The CSS has had a lot of changes in the last few years. We don't create it like we did in 2010 or earlier. Browsers, Hardware, and tools have undergone big changes. Modern Frameworks showed up, and the Internet has become a popular tool in human society. We implement our apps for a lot of devices with different screen sizes, and they must work (in fact, it's a delicious headache). So, CSS is a part of our life as a Frontend developer. We tried writing CSS with a preprocessor like SCSS and LESS, because they follow the goal:
Writing a clean CSS faster than before
But now I have a question:
Do We Still Need a Preprocessor like SCSS?
I have spent my time bringing an answer to this question, and I want to share it with you. Let’s break it down.
What Modern CSS Can Do
- Nesting: Native CSS nesting is here.
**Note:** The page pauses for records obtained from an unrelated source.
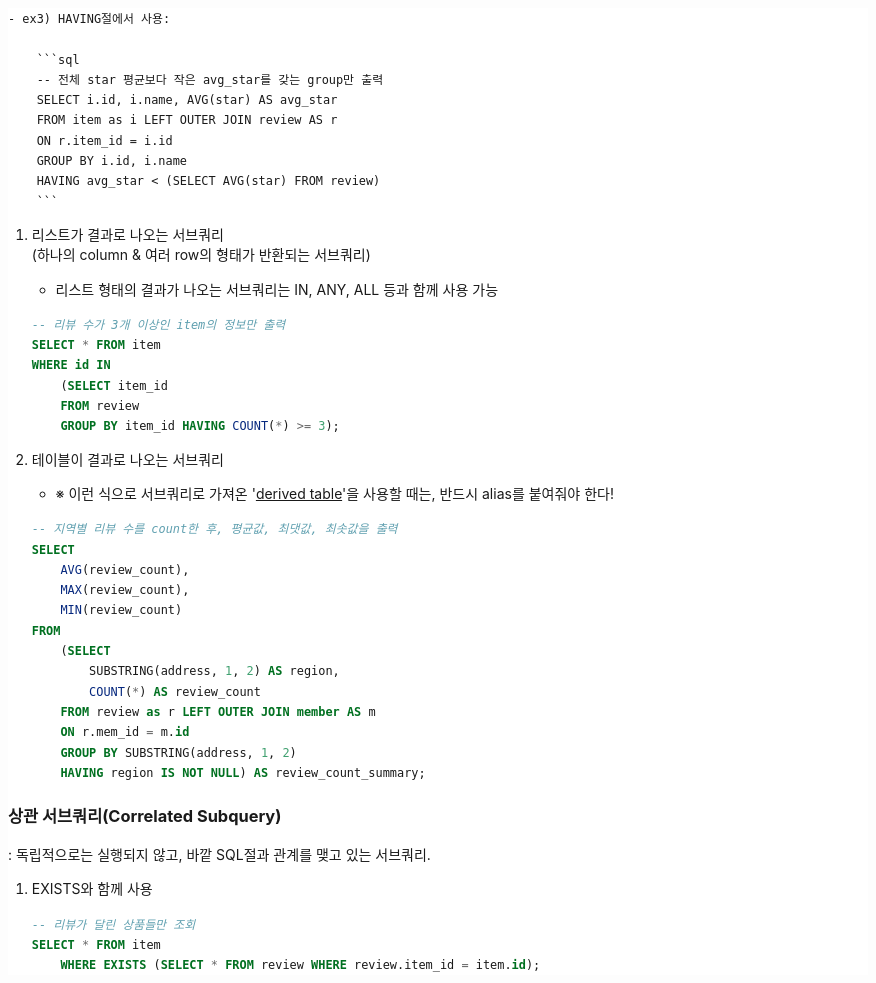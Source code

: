     - ex3) HAVING절에서 사용:

        ```sql
        -- 전체 star 평균보다 작은 avg_star를 갖는 group만 출력
        SELECT i.id, i.name, AVG(star) AS avg_star
        FROM item as i LEFT OUTER JOIN review AS r
        ON r.item_id = i.id
        GROUP BY i.id, i.name
        HAVING avg_star < (SELECT AVG(star) FROM review)
        ```

1. 리스트가 결과로 나오는 서브쿼리  
(하나의 column & 여러 row의 형태가 반환되는 서브쿼리)
    - 리스트 형태의 결과가 나오는 서브쿼리는 IN, ANY, ALL 등과 함께 사용 가능

    ```sql
    -- 리뷰 수가 3개 이상인 item의 정보만 출력
    SELECT * FROM item
    WHERE id IN 
        (SELECT item_id
        FROM review
        GROUP BY item_id HAVING COUNT(*) >= 3);
    ```

1. 테이블이 결과로 나오는 서브쿼리
    - ※ 이런 식으로 서브쿼리로 가져온 '<u>derived table</u>'을 사용할 때는, 반드시 alias를 붙여줘야 한다!

    ```sql
    -- 지역별 리뷰 수를 count한 후, 평균값, 최댓값, 최솟값을 출력 
    SELECT 
        AVG(review_count),
        MAX(review_count),
        MIN(review_count)
    FROM
        (SELECT
            SUBSTRING(address, 1, 2) AS region,
            COUNT(*) AS review_count
        FROM review as r LEFT OUTER JOIN member AS m
        ON r.mem_id = m.id
        GROUP BY SUBSTRING(address, 1, 2)
        HAVING region IS NOT NULL) AS review_count_summary;
    ```

### 상관 서브쿼리(Correlated Subquery)
: 독립적으로는 실행되지 않고, 바깥 SQL절과 관계를 맺고 있는 서브쿼리.

1. EXISTS와 함께 사용

    ```sql
    -- 리뷰가 달린 상품들만 조회
    SELECT * FROM item
        WHERE EXISTS (SELECT * FROM review WHERE review.item_id = item.id);
    ```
SCSS is no longer the only way to write nested selectors.
- Variables (CSS Custom Properties): Unlike SCSS variables, CSS variables are dynamic at runtime.
- Cascade Layers & @import Replacement: This solves the “CSS specificity war” and makes imports more powerful than in SCSS.
- Container Queries & Subgrid: Imagine you have a card component with an image, title, and description. You want the text layout to adapt based on the card’s width, not the whole page width.
- Color Functions in CSS:
color-mix()
: mix two colors.
lab()
, lch()
, oklab()
: define colors in perceptually uniform color spaces.
Why this matters:
- Easier to create accessible, harmonious color palettes.
- Colors look consistent across browsers and devices.
- You can dynamically adjust colors in CSS without a preprocessor (no SCSS needed).
Where SCSS Still Wins
SCSS also has advantages, and they are so useful:
- Mixin and Functions: You can write reusable logic with them, and they don't have in pure CSS
- You can split CSS into small, maintainable chunks. It makes file management easy.
- Loops, conditionals, and calculations are useful SCSS features.
My Take as a Frontend Dev
Modern CSS can replace most of SCSS features, but SCSS is becoming more niche. We have a big problem here:
Browsers support.
Browsers don't support some of the modern CSS features yet, and this creates a problem for large-scale, international, and enterprise projects. Because, all users don't update their Browsers, and we are facing different users and devices. We must anticipate and meet the needs of most users.
After that, in the large-scale projects, we need to use advanced logic like loops or complex mixins. Maybe we can handle it with CSS, but SCSS has good support for doing them, and it's a fact.
I don't say you must remove SCSS from your development life and implement your project with modern CSS, because:
SCSS isn't dead.
Just like jQuery, still useful, but not the default choice anymore.
What do you think? Are you still using SCSS, or have you moved fully to native CSS?